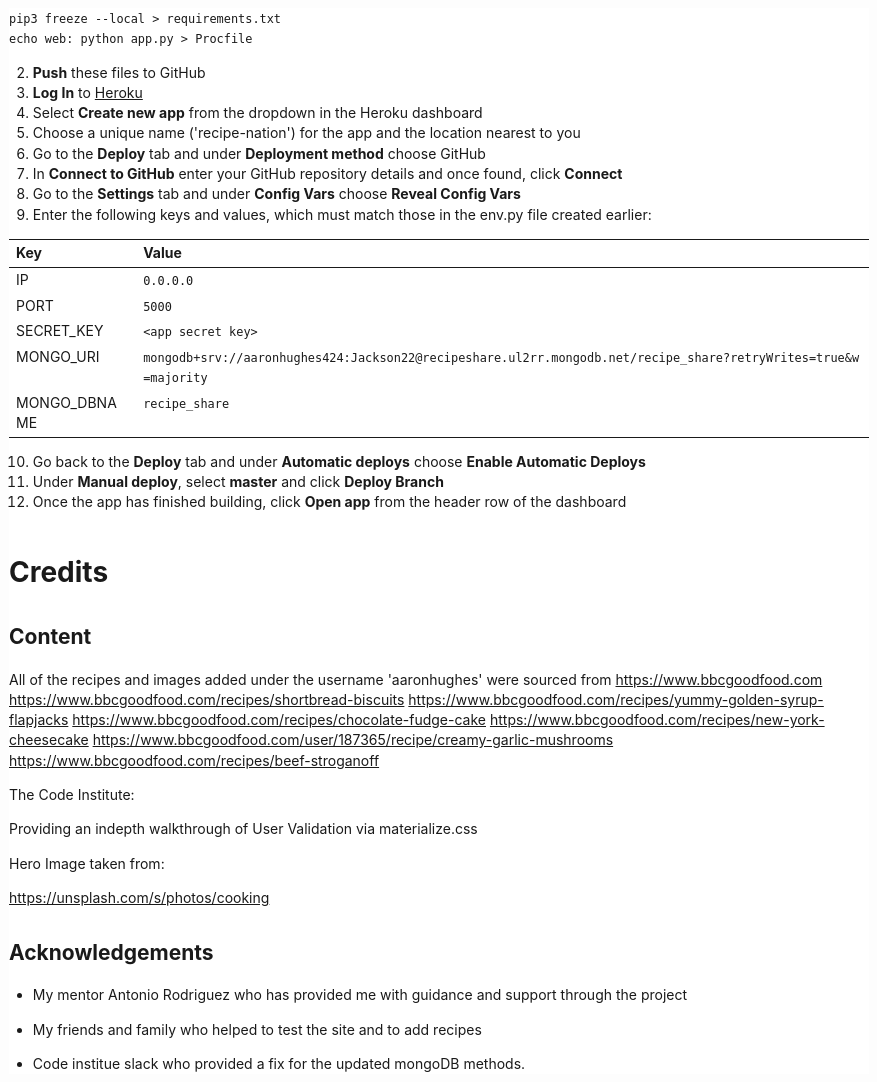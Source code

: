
 ```console
pip3 freeze --local > requirements.txt
echo web: python app.py > Procfile
```

2. **Push** these files to GitHub
3. **Log In** to [Heroku](https://id.heroku.com/login)
4. Select **Create new app** from the dropdown in the Heroku dashboard
5. Choose a unique name ('recipe-nation') for the app and the location nearest to you
6. Go to the **Deploy** tab and under **Deployment method** choose GitHub
7. In **Connect to GitHub** enter your GitHub repository details and once found, click **Connect**
8. Go to the **Settings** tab and under **Config Vars** choose **Reveal Config Vars**
9. Enter the following keys and values, which must match those in the env.py file created earlier:

|**Key**|**Value**|
|:-----|:-----|
|IP|`0.0.0.0`|
|PORT|`5000`|
|SECRET_KEY|`<app secret key>`|
|MONGO_URI|`mongodb+srv://aaronhughes424:Jackson22@recipeshare.ul2rr.mongodb.net/recipe_share?retryWrites=true&w=majority`
|MONGO_DBNAME|`recipe_share`|

10. Go back to the **Deploy** tab and under **Automatic deploys** choose **Enable Automatic Deploys**
11. Under **Manual deploy**, select **master** and click **Deploy Branch**
12. Once the app has finished building, click **Open app** from the header row of the dashboard

# <a name="credits"></a> Credits
## <a name="content"></a> Content
All of the recipes and images added under the username 'aaronhughes' were sourced from https://www.bbcgoodfood.com
https://www.bbcgoodfood.com/recipes/shortbread-biscuits
https://www.bbcgoodfood.com/recipes/yummy-golden-syrup-flapjacks
https://www.bbcgoodfood.com/recipes/chocolate-fudge-cake
https://www.bbcgoodfood.com/recipes/new-york-cheesecake
https://www.bbcgoodfood.com/user/187365/recipe/creamy-garlic-mushrooms
https://www.bbcgoodfood.com/recipes/beef-stroganoff

The Code Institute:

Providing an indepth walkthrough of User Validation via materialize.css

Hero Image taken from:

https://unsplash.com/s/photos/cooking

## <a name="acks"></a> Acknowledgements

* My mentor Antonio Rodriguez who has provided me with guidance and support through the project

* My friends and family who helped to test the site and to add recipes

* Code institue slack who provided a fix for the updated mongoDB methods.
    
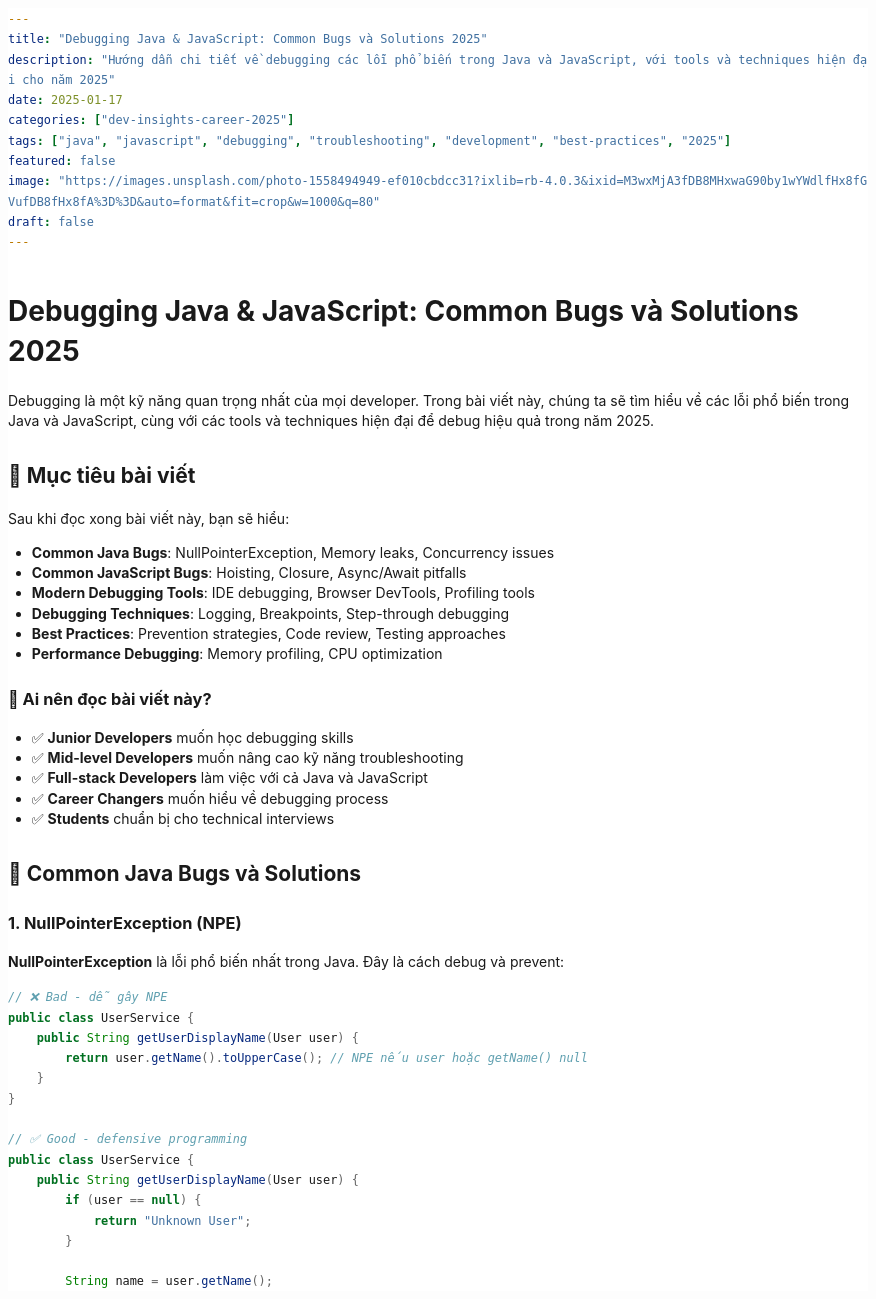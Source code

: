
 ```yaml
---
title: "Debugging Java & JavaScript: Common Bugs và Solutions 2025"
description: "Hướng dẫn chi tiết về debugging các lỗi phổ biến trong Java và JavaScript, với tools và techniques hiện đại cho năm 2025"
date: 2025-01-17
categories: ["dev-insights-career-2025"]
tags: ["java", "javascript", "debugging", "troubleshooting", "development", "best-practices", "2025"]
featured: false
image: "https://images.unsplash.com/photo-1558494949-ef010cbdcc31?ixlib=rb-4.0.3&ixid=M3wxMjA3fDB8MHxwaG90by1wYWdlfHx8fGVufDB8fHx8fA%3D%3D&auto=format&fit=crop&w=1000&q=80"
draft: false
---
```


# Debugging Java & JavaScript: Common Bugs và Solutions 2025

Debugging là một kỹ năng quan trọng nhất của mọi developer. Trong bài viết này, chúng ta sẽ tìm hiểu về các lỗi phổ biến trong Java và JavaScript, cùng với các tools và techniques hiện đại để debug hiệu quả trong năm 2025.

## 🎯 Mục tiêu bài viết

Sau khi đọc xong bài viết này, bạn sẽ hiểu:
- **Common Java Bugs**: NullPointerException, Memory leaks, Concurrency issues
- **Common JavaScript Bugs**: Hoisting, Closure, Async/Await pitfalls
- **Modern Debugging Tools**: IDE debugging, Browser DevTools, Profiling tools
- **Debugging Techniques**: Logging, Breakpoints, Step-through debugging
- **Best Practices**: Prevention strategies, Code review, Testing approaches
- **Performance Debugging**: Memory profiling, CPU optimization

### 👥 Ai nên đọc bài viết này?

- ✅ **Junior Developers** muốn học debugging skills
- ✅ **Mid-level Developers** muốn nâng cao kỹ năng troubleshooting
- ✅ **Full-stack Developers** làm việc với cả Java và JavaScript
- ✅ **Career Changers** muốn hiểu về debugging process
- ✅ **Students** chuẩn bị cho technical interviews

## 🐛 Common Java Bugs và Solutions

### 1. NullPointerException (NPE)

**NullPointerException** là lỗi phổ biến nhất trong Java. Đây là cách debug và prevent:

```java
// ❌ Bad - dễ gây NPE
public class UserService {
    public String getUserDisplayName(User user) {
        return user.getName().toUpperCase(); // NPE nếu user hoặc getName() null
    }
}

// ✅ Good - defensive programming
public class UserService {
    public String getUserDisplayName(User user) {
        if (user == null) {
            return "Unknown User";
        }
        
        String name = user.getName();
```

══════

Set down the whole listing word for word, omitting the pictures.

Source code

:
 ```console
pip3 freeze --local > requirements.txt
echo web: python app.py > Procfile
```

2. **Push** these files to GitHub
3. **Log In** to [Heroku](https://id.heroku.com/login)
4. Select **Create new app** from the dropdown in the Heroku dashboard
5. Choose a unique name ('recipe-nation') for the app and the location nearest to you
6. Go to the **Deploy** tab and under **Deployment method** choose GitHub
7. In **Connect to GitHub** enter your GitHub repository details and once found, click **Connect**
8. Go to the **Settings** tab and under **Config Vars** choose **Reveal Config Vars**
9. Enter the following keys and values, which must match those in the env.py file created earlier:

|**Key**|**Value**|
|:-----|:-----|
|IP|`0.0.0.0`|
|PORT|`5000`|
|SECRET_KEY|`<app secret key>`|
|MONGO_URI|`mongodb+srv://aaronhughes424:Jackson22@recipeshare.ul2rr.mongodb.net/recipe_share?retryWrites=true&w=majority`
|MONGO_DBNAME|`recipe_share`|

10. Go back to the **Deploy** tab and under **Automatic deploys** choose **Enable Automatic Deploys**
11. Under **Manual deploy**, select **master** and click **Deploy Branch**
12. Once the app has finished building, click **Open app** from the header row of the dashboard

# <a name="credits"></a> Credits
## <a name="content"></a> Content
All of the recipes and images added under the username 'aaronhughes' were sourced from https://www.bbcgoodfood.com
https://www.bbcgoodfood.com/recipes/shortbread-biscuits
https://www.bbcgoodfood.com/recipes/yummy-golden-syrup-flapjacks
https://www.bbcgoodfood.com/recipes/chocolate-fudge-cake
https://www.bbcgoodfood.com/recipes/new-york-cheesecake
https://www.bbcgoodfood.com/user/187365/recipe/creamy-garlic-mushrooms
https://www.bbcgoodfood.com/recipes/beef-stroganoff

The Code Institute:

Providing an indepth walkthrough of User Validation via materialize.css

Hero Image taken from:

https://unsplash.com/s/photos/cooking

## <a name="acks"></a> Acknowledgements

* My mentor Antonio Rodriguez who has provided me with guidance and support through the project

* My friends and family who helped to test the site and to add recipes

* Code institue slack who provided a fix for the updated mongoDB methods.
    
Source code

:
 ```yaml
---
title: "Debugging Java & JavaScript: Common Bugs và Solutions 2025"
description: "Hướng dẫn chi tiết về debugging các lỗi phổ biến trong Java và JavaScript, với tools và techniques hiện đại cho năm 2025"
date: 2025-01-17
categories: ["dev-insights-career-2025"]
tags: ["java", "javascript", "debugging", "troubleshooting", "development", "best-practices", "2025"]
featured: false
image: "https://images.unsplash.com/photo-1558494949-ef010cbdcc31?ixlib=rb-4.0.3&ixid=M3wxMjA3fDB8MHxwaG90by1wYWdlfHx8fGVufDB8fHx8fA%3D%3D&auto=format&fit=crop&w=1000&q=80"
draft: false
---
```


# Debugging Java & JavaScript: Common Bugs và Solutions 2025

Debugging là một kỹ năng quan trọng nhất của mọi developer. Trong bài viết này, chúng ta sẽ tìm hiểu về các lỗi phổ biến trong Java và JavaScript, cùng với các tools và techniques hiện đại để debug hiệu quả trong năm 2025.

## 🎯 Mục tiêu bài viết

Sau khi đọc xong bài viết này, bạn sẽ hiểu:
- **Common Java Bugs**: NullPointerException, Memory leaks, Concurrency issues
- **Common JavaScript Bugs**: Hoisting, Closure, Async/Await pitfalls
- **Modern Debugging Tools**: IDE debugging, Browser DevTools, Profiling tools
- **Debugging Techniques**: Logging, Breakpoints, Step-through debugging
- **Best Practices**: Prevention strategies, Code review, Testing approaches
- **Performance Debugging**: Memory profiling, CPU optimization

### 👥 Ai nên đọc bài viết này?

- ✅ **Junior Developers** muốn học debugging skills
- ✅ **Mid-level Developers** muốn nâng cao kỹ năng troubleshooting
- ✅ **Full-stack Developers** làm việc với cả Java và JavaScript
- ✅ **Career Changers** muốn hiểu về debugging process
- ✅ **Students** chuẩn bị cho technical interviews

## 🐛 Common Java Bugs và Solutions

### 1. NullPointerException (NPE)

**NullPointerException** là lỗi phổ biến nhất trong Java. Đây là cách debug và prevent:

```java
// ❌ Bad - dễ gây NPE
public class UserService {
    public String getUserDisplayName(User user) {
        return user.getName().toUpperCase(); // NPE nếu user hoặc getName() null
    }
}

// ✅ Good - defensive programming
public class UserService {
    public String getUserDisplayName(User user) {
        if (user == null) {
            return "Unknown User";
        }
        
        String name = user.getName();
```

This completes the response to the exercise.